--- SOURCE MATERIAL Enclosed Below ---

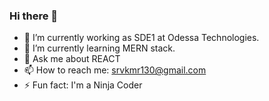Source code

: ### Hi there 👋

<!--
**srvkmr130/srvkmr130** is a ✨ _special_ ✨ repository because its `README.md` (this file) appears on your GitHub profile.

Here are some ideas to get you started:

- 🔭 I’m currently working on ...
- 🌱 I’m currently learning ...
- 👯 I’m looking to collaborate on ...
- 🤔 I’m looking for help with ...
- 💬 Ask me about ...
- 📫 How to reach me: ...
- 😄 Pronouns: ...
- ⚡ Fun fact: ...
-->
- 🔭 I’m currently working as SDE1 at Odessa Technologies.
- 🌱 I’m currently learning MERN stack.
- 💬 Ask me about REACT
- 📫 How to reach me: srvkmr130@gmail.com
- ⚡ Fun fact: I'm a Ninja Coder
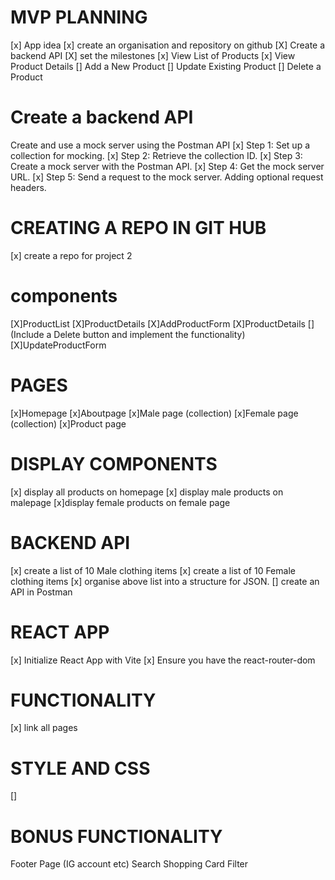 #  MVP PLANNING
[x] App idea
[x] create an organisation and repository on github
[X] Create a backend API
[X] set the milestones
[x] View List of Products
[x] View Product Details
[] Add a New Product
[] Update Existing Product
[] Delete a Product

# Create a backend API
Create and use a mock server using the Postman API
[x] Step 1: Set up a collection for mocking.
[x] Step 2: Retrieve the collection ID.
[x] Step 3: Create a mock server with the Postman API.
[x] Step 4: Get the mock server URL.
[x] Step 5: Send a request to the mock server.
Adding optional request headers.



# CREATING A REPO IN GIT HUB
[x] create a repo for project 2



# components
[X]ProductList
[X]ProductDetails
[X]AddProductForm
[X]ProductDetails
[] (Include a Delete button and implement the functionality)
[X]UpdateProductForm



# PAGES
[x]Homepage
[x]Aboutpage
[x]Male page (collection)
[x]Female page (collection)
[x]Product page

# DISPLAY COMPONENTS
[x] display all products on homepage
[x] display male products on malepage
[x]display female products on female page


# BACKEND API
[x] create a list of 10 Male clothing items
[x] create a list of 10 Female clothing items
[x] organise above list into a structure for JSON.
[] create an API in Postman

# REACT APP
[x] Initialize React App with Vite
[x] Ensure you have the react-router-dom

# FUNCTIONALITY

[x] link all pages


# STYLE AND CSS
[]

# BONUS FUNCTIONALITY
Footer Page (IG account etc)
Search 
Shopping Card
Filter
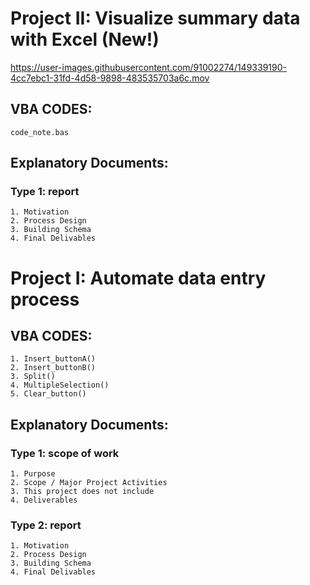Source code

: # Project II: Visualize summary data with Excel (New!)
https://user-images.githubusercontent.com/91002274/149339190-4cc7ebc1-31fd-4d58-9898-483535703a6c.mov

## VBA CODES:
    code_note.bas
## Explanatory Documents:
### Type 1: report
    1. Motivation
    2. Process Design
    3. Building Schema
    4. Final Delivables

# Project I: Automate data entry process
## VBA CODES:
    1. Insert_buttonA() 
    2. Insert_buttonB() 
    3. Split()
    4. MultipleSelection()
    5. Clear_button()

## Explanatory Documents:
### Type 1: scope of work

    1. Purpose
    2. Scope / Major Project Activities
    3. This project does not include
    4. Deliverables

### Type 2: report

    1. Motivation
    2. Process Design
    3. Building Schema
    4. Final Delivables

<!--
- Summary: Macro-enabled data entry form to simplify tracking process.
- Purpose: The goal of this project is to minimize the repetitive process of data entry and human errors associated with it. This project will streamline extraction of string values and pulling out hierarchical values using data entry form in macro-enabled Excel spreadsheet. The final deliverable will reduce at least 50% of the steps involved in the data entry process.
--->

--- End of Enclosed SOURCE MATERIAL ---

REQUIRED ACTION: Could you please return the entries above exactly, minus the pictures?

ANSWER SECTION:
Source code

: ### Hi there 👋

<!--
**srvkmr130/srvkmr130** is a ✨ _special_ ✨ repository because its `README.md` (this file) appears on your GitHub profile.

Here are some ideas to get you started:

- 🔭 I’m currently working on ...
- 🌱 I’m currently learning ...
- 👯 I’m looking to collaborate on ...
- 🤔 I’m looking for help with ...
- 💬 Ask me about ...
- 📫 How to reach me: ...
- 😄 Pronouns: ...
- ⚡ Fun fact: ...
-->
- 🔭 I’m currently working as SDE1 at Odessa Technologies.
- 🌱 I’m currently learning MERN stack.
- 💬 Ask me about REACT
- 📫 How to reach me: srvkmr130@gmail.com
- ⚡ Fun fact: I'm a Ninja Coder
 #  MVP PLANNING
[x] App idea
[x] create an organisation and repository on github
[X] Create a backend API
[X] set the milestones
[x] View List of Products
[x] View Product Details
[] Add a New Product
[] Update Existing Product
[] Delete a Product

# Create a backend API
Create and use a mock server using the Postman API
[x] Step 1: Set up a collection for mocking.
[x] Step 2: Retrieve the collection ID.
[x] Step 3: Create a mock server with the Postman API.
[x] Step 4: Get the mock server URL.
[x] Step 5: Send a request to the mock server.
Adding optional request headers.



# CREATING A REPO IN GIT HUB
[x] create a repo for project 2



# components
[X]ProductList
[X]ProductDetails
[X]AddProductForm
[X]ProductDetails
[] (Include a Delete button and implement the functionality)
[X]UpdateProductForm



# PAGES
[x]Homepage
[x]Aboutpage
[x]Male page (collection)
[x]Female page (collection)
[x]Product page

# DISPLAY COMPONENTS
[x] display all products on homepage
[x] display male products on malepage
[x]display female products on female page


# BACKEND API
[x] create a list of 10 Male clothing items
[x] create a list of 10 Female clothing items
[x] organise above list into a structure for JSON.
[] create an API in Postman

# REACT APP
[x] Initialize React App with Vite
[x] Ensure you have the react-router-dom

# FUNCTIONALITY

[x] link all pages


# STYLE AND CSS
[]

# BONUS FUNCTIONALITY
Footer Page (IG account etc)
Search 
Shopping Card
Filter
Source code

: # Project II: Visualize summary data with Excel (New!)
https://user-images.githubusercontent.com/91002274/149339190-4cc7ebc1-31fd-4d58-9898-483535703a6c.mov

## VBA CODES:
    code_note.bas
## Explanatory Documents:
### Type 1: report
    1. Motivation
    2. Process Design
    3. Building Schema
    4. Final Delivables

# Project I: Automate data entry process
## VBA CODES:
    1. Insert_buttonA() 
    2. Insert_buttonB() 
    3. Split()
    4. MultipleSelection()
    5. Clear_button()

## Explanatory Documents:
### Type 1: scope of work

    1. Purpose
    2. Scope / Major Project Activities
    3. This project does not include
    4. Deliverables

### Type 2: report

    1. Motivation
    2. Process Design
    3. Building Schema
    4. Final Delivables

<!--
- Summary: Macro-enabled data entry form to simplify tracking process.
- Purpose: The goal of this project is to minimize the repetitive process of data entry and human errors associated with it. This project will streamline extraction of string values and pulling out hierarchical values using data entry form in macro-enabled Excel spreadsheet. The final deliverable will reduce at least 50% of the steps involved in the data entry process.
--->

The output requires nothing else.